On its surface, Medicaid cost sharing may sound reasonable, considering that most Americans with private health insurance are responsible for co-payments or premiums. But the reality is that people who can afford to pay premiums aren’t the ones who are eligible for Medicaid. Although income requirements vary by state and population, Medicaid beneficiaries are very poor. For example, the median income eligibility level for a mother with two children is $426 per month.  On this sort of budget, it would be impossible for a family to pay monthly premiums or co-payments without sacrificing other essentials.
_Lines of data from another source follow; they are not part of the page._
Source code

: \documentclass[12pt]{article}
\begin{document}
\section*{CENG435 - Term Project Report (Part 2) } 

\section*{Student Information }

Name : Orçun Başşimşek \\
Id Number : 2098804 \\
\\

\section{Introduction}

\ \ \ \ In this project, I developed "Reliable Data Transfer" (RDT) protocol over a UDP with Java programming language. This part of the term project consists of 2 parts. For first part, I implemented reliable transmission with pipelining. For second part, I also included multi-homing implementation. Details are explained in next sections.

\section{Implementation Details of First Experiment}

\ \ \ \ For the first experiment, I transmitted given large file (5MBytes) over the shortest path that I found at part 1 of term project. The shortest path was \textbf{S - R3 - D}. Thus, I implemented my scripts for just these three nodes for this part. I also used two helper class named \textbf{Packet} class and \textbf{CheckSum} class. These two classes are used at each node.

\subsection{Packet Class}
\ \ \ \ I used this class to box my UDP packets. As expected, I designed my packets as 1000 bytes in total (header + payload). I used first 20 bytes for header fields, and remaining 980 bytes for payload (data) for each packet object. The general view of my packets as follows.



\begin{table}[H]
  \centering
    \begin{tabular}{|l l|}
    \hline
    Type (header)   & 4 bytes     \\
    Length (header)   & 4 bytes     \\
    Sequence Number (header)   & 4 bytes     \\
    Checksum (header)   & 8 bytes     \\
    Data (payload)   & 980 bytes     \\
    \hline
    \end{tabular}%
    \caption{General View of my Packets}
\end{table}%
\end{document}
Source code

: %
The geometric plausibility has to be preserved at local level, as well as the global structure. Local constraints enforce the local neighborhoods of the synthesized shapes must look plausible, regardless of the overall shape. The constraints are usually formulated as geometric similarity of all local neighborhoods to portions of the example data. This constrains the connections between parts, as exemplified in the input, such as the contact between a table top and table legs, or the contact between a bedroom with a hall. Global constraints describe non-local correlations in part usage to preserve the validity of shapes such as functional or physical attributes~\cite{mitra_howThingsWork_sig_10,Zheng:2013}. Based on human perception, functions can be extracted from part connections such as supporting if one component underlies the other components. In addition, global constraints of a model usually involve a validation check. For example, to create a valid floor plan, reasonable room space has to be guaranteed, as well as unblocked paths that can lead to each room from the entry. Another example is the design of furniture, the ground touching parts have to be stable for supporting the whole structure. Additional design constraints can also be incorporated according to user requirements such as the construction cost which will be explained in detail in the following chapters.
Most Americans are feeling the pinch from rising health care costs and diminishing health care coverage.  Perhaps this is why so many Americans—74 percent in a recent survey by Kaiser Family Foundation—consider Medicaid to be a very important government program. By cutting Medicaid, we will simply increase the ranks of the uninsured, causing all Americans to pay more for health care. Instead of proposing unwise short-term remedies—like broad-based cuts and cost sharing that will only increase the number of uninsured and cost the public more in the long-term—policymakers should explore how to make overall health care more affordable and keep programs intact that make essential health care accessible.